The Sunshine That Is Platero

February has arrived and with it the sunshine has become more intense. Of course, the donkeys are most satisfied with this change.  They stand as still as statues, bsking in the warm rays, with coats fluffed up. They can stand for hours like this on a bright, cold winter’s day.

For my part, as seems to happen each year at this time while I am admiring the animals in their bliss, my thoughts turn to the verse poem, PLATERO, by Juan Ramon Jimenez.  This enchanting work, written in the early years  of the last century, tells the story of the quiet adventures of a Spanish countryman and his little donkey, Platero.  Although they live in a much milder climate than ours, the opening lines of the first section always bring to my mind the sight of the donkeys in the February  sun.

Platero is a small donkey, a soft, hairy donkey: so soft to the touch that he might be said to be made of cotton, with no bones.  Only the jet mirrors of his eyes are hard like two black crystal scarabs.” 

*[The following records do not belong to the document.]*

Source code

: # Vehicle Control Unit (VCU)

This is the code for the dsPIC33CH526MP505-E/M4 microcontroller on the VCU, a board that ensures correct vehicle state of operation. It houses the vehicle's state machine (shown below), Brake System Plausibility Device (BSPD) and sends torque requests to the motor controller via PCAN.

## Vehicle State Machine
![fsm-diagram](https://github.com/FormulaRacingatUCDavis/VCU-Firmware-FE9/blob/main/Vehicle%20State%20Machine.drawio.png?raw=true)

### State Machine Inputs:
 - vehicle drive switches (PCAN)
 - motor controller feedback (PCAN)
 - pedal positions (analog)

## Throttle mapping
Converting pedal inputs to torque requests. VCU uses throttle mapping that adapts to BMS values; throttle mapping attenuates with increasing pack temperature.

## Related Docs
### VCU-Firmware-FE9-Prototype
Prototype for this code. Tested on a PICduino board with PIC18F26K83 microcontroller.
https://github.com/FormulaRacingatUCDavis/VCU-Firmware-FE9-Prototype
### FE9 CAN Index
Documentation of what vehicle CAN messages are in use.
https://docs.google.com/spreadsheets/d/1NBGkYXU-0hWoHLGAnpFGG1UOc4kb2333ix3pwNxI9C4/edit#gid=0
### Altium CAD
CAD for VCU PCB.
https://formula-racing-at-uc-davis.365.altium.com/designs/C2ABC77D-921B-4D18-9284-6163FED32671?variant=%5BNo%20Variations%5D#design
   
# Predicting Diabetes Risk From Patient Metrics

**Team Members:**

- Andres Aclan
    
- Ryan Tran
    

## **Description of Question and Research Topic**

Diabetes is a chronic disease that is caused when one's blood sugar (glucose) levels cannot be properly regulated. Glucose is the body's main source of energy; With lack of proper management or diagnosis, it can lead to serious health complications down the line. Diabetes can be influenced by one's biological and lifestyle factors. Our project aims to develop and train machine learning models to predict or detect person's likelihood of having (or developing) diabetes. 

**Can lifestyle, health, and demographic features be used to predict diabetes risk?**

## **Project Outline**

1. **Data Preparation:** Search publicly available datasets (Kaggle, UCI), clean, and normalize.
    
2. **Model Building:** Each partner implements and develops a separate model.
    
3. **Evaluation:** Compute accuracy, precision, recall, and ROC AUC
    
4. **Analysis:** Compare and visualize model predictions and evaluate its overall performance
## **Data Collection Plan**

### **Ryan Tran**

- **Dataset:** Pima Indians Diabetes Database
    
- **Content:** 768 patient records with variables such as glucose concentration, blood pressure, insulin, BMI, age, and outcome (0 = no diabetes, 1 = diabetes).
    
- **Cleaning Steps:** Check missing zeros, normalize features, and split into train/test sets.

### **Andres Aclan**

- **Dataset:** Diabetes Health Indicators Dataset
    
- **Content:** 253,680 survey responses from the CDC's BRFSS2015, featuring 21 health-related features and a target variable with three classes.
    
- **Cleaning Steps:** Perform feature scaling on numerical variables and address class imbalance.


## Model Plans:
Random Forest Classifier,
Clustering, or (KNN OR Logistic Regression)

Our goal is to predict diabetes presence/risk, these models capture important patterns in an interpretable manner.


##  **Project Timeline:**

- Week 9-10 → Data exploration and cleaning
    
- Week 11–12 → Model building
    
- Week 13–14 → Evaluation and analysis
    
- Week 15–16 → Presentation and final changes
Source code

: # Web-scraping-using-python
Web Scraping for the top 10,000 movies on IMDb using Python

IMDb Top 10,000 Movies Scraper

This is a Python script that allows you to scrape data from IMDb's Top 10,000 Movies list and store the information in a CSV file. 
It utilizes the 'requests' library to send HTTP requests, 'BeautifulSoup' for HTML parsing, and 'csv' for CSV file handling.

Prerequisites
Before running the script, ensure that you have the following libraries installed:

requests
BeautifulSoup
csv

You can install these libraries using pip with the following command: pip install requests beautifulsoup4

From the beginning, the poet shares his trust and respect for his equine companion.  With minimal description he brings us into their world, one that is real for them and yet so very, very far from our own today.

“He is as loving and tender as a child, but strong and sturdy as a rock.  When on Sundays I ride him through the lanes in the outskirts of the town, slow-moving countrymen, dressed in their Sunday clean, watch him a while, speculatively: “He is like steel,” they say.  Steel, yes. Steel and moon silver at the same time.”

As I lean against the fence at the paddock’s side, the donkeys and Platero are one.